Looking at the entries below, state how many lines contain the word "stored". Give the number alone.

• **Entries supplied**
☆ ☆ ☆ ☆ ☆

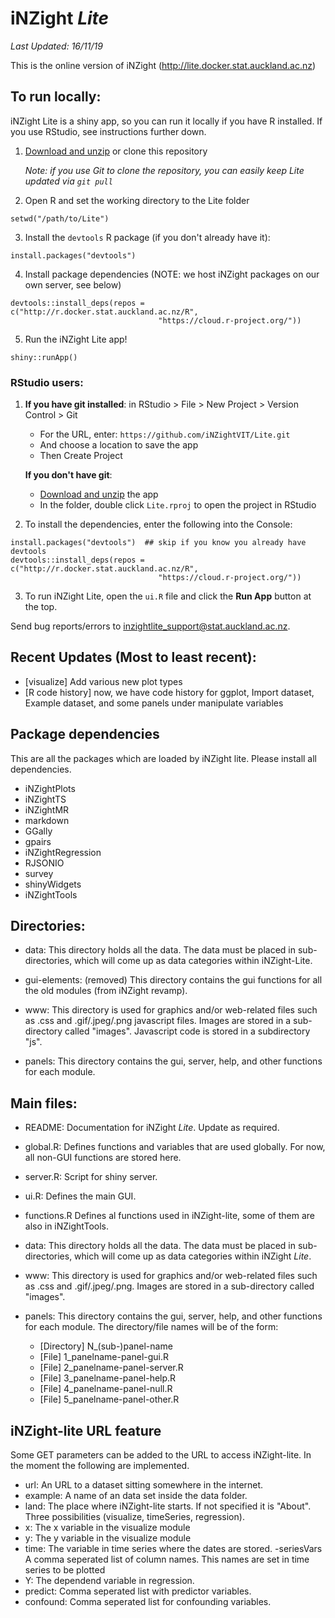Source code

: iNZight *Lite* 
==============================


*Last Updated: 16/11/19*

This is the online version of iNZight (http://lite.docker.stat.auckland.ac.nz)


## To run locally:

iNZight Lite is a shiny app, so you can run it locally if you have R installed. If you use RStudio, see instructions further down.

1. [Download and unzip](https://github.com/iNZightVIT/Lite/archive/master.zip) or clone this repository

    _Note: if you use Git to clone the repository, you can easily keep Lite updated via `git pull`_

2. Open R and set the working directory to the Lite folder
```{r}
setwd("/path/to/Lite")
```

3. Install the `devtools` R package (if you don't already have it):
```{r}
install.packages("devtools")
```
4. Install package dependencies (NOTE: we host iNZight packages on our own server, see below)
```{r}
devtools::install_deps(repos = c("http://r.docker.stat.auckland.ac.nz/R", 
                                 "https://cloud.r-project.org/"))
```
5. Run the iNZight Lite app!
```{r}
shiny::runApp()
```

### RStudio users:

1. __If you have git installed__: in RStudio > File > New Project > Version Control > Git 

    - For the URL, enter: `https://github.com/iNZightVIT/Lite.git`
    - And choose a location to save the app
    - Then Create Project
 
    __If you don't have git__: 
    
    - [Download and unzip](https://github.com/iNZightVIT/Lite/archive/master.zip) the app
    - In the folder, double click `Lite.rproj` to open the project in RStudio

2. To install the dependencies, enter the following into the Console:
```{r}
install.packages("devtools")  ## skip if you know you already have devtools
devtools::install_deps(repos = c("http://r.docker.stat.auckland.ac.nz/R", 
                                 "https://cloud.r-project.org/"))
```
    
3. To run iNZight Lite, open the `ui.R` file and click the __Run App__ button at the top.


Send bug reports/errors to inzightlite_support@stat.auckland.ac.nz.



Recent Updates (Most to least recent):
----------------------------------------
- [visualize] Add various new plot types
- [R code history] now, we have code history for ggplot, Import dataset, Example dataset, and some panels under manipulate variables

Package dependencies
--------------------
This are all the packages which are loaded by iNZight lite.
Please install all dependencies.

- iNZightPlots
- iNZightTS
- iNZightMR
- markdown
- GGally
- gpairs
- iNZightRegression
- RJSONIO
- survey
- shinyWidgets
- iNZightTools

Directories:
------------
- data:
This directory holds all the data. The data must be placed in sub-directories, which will come up as data categories within iNZight-Lite.

- gui-elements: (removed)
This directory contains the gui functions for all the old modules (from iNZight revamp). 

- www:
This directory is used for graphics and/or web-related files such as .css and .gif/.jpeg/.png javascript files. Images are stored in a sub-directory called "images". Javascript code is stored in a subdirectory "js".

- panels:
This directory contains the gui, server, help, and other functions for each module. 

Main files:
-----------
- README:
Documentation for iNZight *Lite*. Update as required.

- global.R:
Defines functions and variables that are used globally. For now, all non-GUI functions are stored here.

- server.R:
Script for shiny server.

- ui.R:
Defines the main GUI.

- functions.R
Defines al functions used in iNZight-lite, some of them are also in iNZightTools.

- data:
This directory holds all the data. The data must be placed in sub-directories, which will come up as data categories within iNZight *Lite*. 

- www:
This directory is used for graphics and/or web-related files such as .css and .gif/.jpeg/.png. Images are stored in a sub-directory called "images".

- panels:
This directory contains the gui, server, help, and other functions for each module. The directory/file names will be of the form:
  + [Directory] N_(sub-)panel-name
  + [File] 1_panelname-panel-gui.R
  + [File] 2_panelname-panel-server.R
  + [File] 3_panelname-panel-help.R
  + [File] 4_panelname-panel-null.R
  + [File] 5_panelname-panel-other.R

iNZight-lite URL feature
------------------------

Some GET parameters can be added to the URL to access iNZight-lite. In the moment 
the following are implemented.

- url:
An URL to a dataset sitting somewhere in the internet.
- example:
A name of an data set inside the data folder.
- land:
The place where iNZight-lite starts. If not specified it is "About". Three 
possibilities (visualize, timeSeries, regression).
- x:
The x variable in the visualize module
- y:
The y variable in the visualize module
- time:
The variable in time series where the dates are stored.
-seriesVars
A comma seperated list of column names. This names are set in time series to be 
plotted
- Y:
The dependend variable in regression.
- predict:
Comma seperated list with predictor variables.
- confound:
Comma seperated list for confounding variables.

☆ ☆ ☆ ☆ ☆

• **Task answer**
4